Brussels, 14 April - During its April 2025 plenary, the European Data Protection Board (EDPB) has adopted guidelines on processing of personal data through blockchain technologies.  A blockchain is a distributed digital ledger system that can confirm transactions  and  establish  who  owned  a  digital  asset  (such  as cryptocurrency)  at  a  given  time. Blockchains can also support the secure handling and transfer of data, ensuring its integrity and traceability.

As the use of blockchain technologies is expanding, the Board considers it important to help organisations using these technologies to comply with the GDPR. 
In its guidelines, the EDPB explains how blockchains work, assessing the different possible architectures and their implications for the processing of personal data.

The guidelines highlight the importance of implementing technical and organisational measures at the earliest stages of the design of the processing. The EDPB also clarifies that the roles and responsibilities of the different actors in a blockchain-related processing of personal data should be assessed during the design of the processing.
In addition, organisations should carry out a Data Protection Impact Assessment (DPIA) before processing personal data through blockchain technologies, where the processing is likely to result in a high risk to the rights and freedoms of individuals.

According to the Board, organisations should also ensure the highest protection of individuals’ personal data during the processing so that they are not made accessible to an indefinite number of persons by default.

The guidelines provide examples of different techniques for data minimisation, as well as for handling and storing personal data. As a general rule, storing personal data in a blockchain should be avoided if this conflicts with data protection principles.

Finally, the Board highlights the importance of the rights of individuals especially regarding transparency, rectification and erasure of personal data. 

The guidelines will be subject to public consultation until 9 June 2025, providing stakeholders with the opportunity to comment.

During its latest plenary, the EDPB also decided to closely cooperate with the AI Office in relation to the drafting of the guidelines on the interplay between the AI Act and EU data protection legislation.
 

With our involvement in this fourth Coordinated Enforcement Action, we walk the talk by continuously advocating for a coherent application of EU data protection law, and the consistent protection of individuals’ personal data, across the EU/EEA. 

Read Press Release

Brussels, 14 March - During its March 2025 plenary meeting, the European Data Protection Board (EDPB) adopted a statement on the implementation of the Passenger Name Record Directive (PNR) in light of the Court of Justice of the EU (CJEU) judgment C-817/19*. 

In its second statement on the implementation of the PNR Directive, which follows the one of 15 December 2022, the Board gives further guidance to the Passenger Information  Units (PIUs)** on the necessary adaptions and limitations to the processing of PNR data, following the PNR judgment. PNR data is personal information provided by passengers, and collected and held by air carriers that includes the names of the passengers, travel dates, itineraries, seats, baggage, contact details and means of payment.

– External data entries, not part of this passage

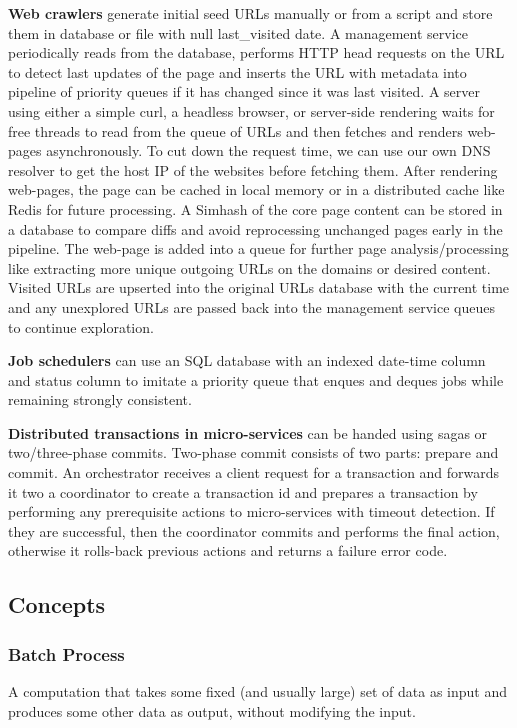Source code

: \documentclass{article}
\begin{document}
    \textbf{Web crawlers} generate initial seed URLs manually or from a script and store them in database or file with null last\_visited date. A management service periodically reads from the database, performs HTTP head requests on the URL to detect last updates of the page and inserts the URL with metadata into pipeline of priority queues if it has changed since it was last visited. A server using either a simple curl, a headless browser, or server-side rendering waits for free threads to read from the queue of URLs and then fetches and renders web-pages asynchronously. To cut down the request time, we can use our own DNS resolver to get the host IP of the websites before fetching them. After rendering web-pages, the page can be cached in local memory or in a distributed cache like Redis for future processing. A Simhash of the core page content can be stored in a database to compare diffs and avoid reprocessing unchanged pages early in the pipeline. The web-page is added into a queue for further page analysis/processing like extracting more unique outgoing URLs on the domains or desired content. Visited URLs are upserted into the original URLs database with the current time and any unexplored URLs are passed back into the management service queues to continue exploration.
    
    \textbf{Job schedulers} can use an SQL database with an indexed date-time column and status column to imitate a priority queue that enques and deques jobs while remaining strongly consistent.
    
    \textbf{Distributed transactions in micro-services} can be handed using sagas or two/three-phase commits. Two-phase commit consists of two parts: prepare and commit. An orchestrator receives a client request for a transaction and forwards it two a coordinator to create a transaction id and prepares a transaction by performing any prerequisite actions to micro-services with timeout detection. If they are successful, then the coordinator commits and performs the final action, otherwise it rolls-back previous actions and returns a failure error code.
    

    \subsection{Concepts}
    
    \subsubsection{Batch Process}
    A computation that takes some fixed (and usually large) set of data as input and produces some other data as output, without modifying the input.
    
\end{document}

The statement includes practical recommendations for the national laws transposing the PNR Directive in order to give effect to the findings of the CJEU in the PNR judgment. The recommendations cover some of the key aspects of the PNR judgement such as how European countries should select the flights from which PNR data is collected, or how long PNR data should be retained. According to the Board, the retention period of all PNR data should not exceed an initial period of six months. After this period, European countries may only store PNR data as long as needed and proportionate to the objectives of the PNR Directive.

EDPB Chair Anu Talus said: “The EDPB recognises the importance of the PNR Directive in improving the security of passengers across Europe and in helping prevent, detect and prosecute terrorist offences and serious crime. The transfer of PNR data in Europe should take place in a harmonised way and in full respect of data protection principles.”

The Board is aware that some European countries have already started the adaptation process, but there is still a substantial lack of implementation efforts throughout the Member States. Therefore, in its statement, the EDPB outlines the urgent need to implement the necessary changes and to amend national laws by taking into account the PNR judgment as soon as possible.

Note to editors
* On 21 June 2022, on a referral from the Belgian Constitutional Court, the CJEU rendered its judgment C-817/19 on the use of passenger name record (PNR) data for the prevention, detection, investigation and prosecution of terrorist offences and serious crime, under the PNR Directive 2016/681. While the Court found that the validity of the PNR Directive was not affected, it ruled that, in order to ensure compliance with the EU Charter of Fundamental Rights (the Charter), the PNR Directive needs to be interpreted as including important limitations to the processing of personal data. Some of these limitations are the application of the PNR system only to terrorist offences and serious crime, having an objective link with the carriage of passengers by air, and the non-indiscriminate application of the general retention period of five years to all passengers’ personal data.
** The PIUs are specific entities in European countries which are responsible for the collection, storage, and processing of PNR data.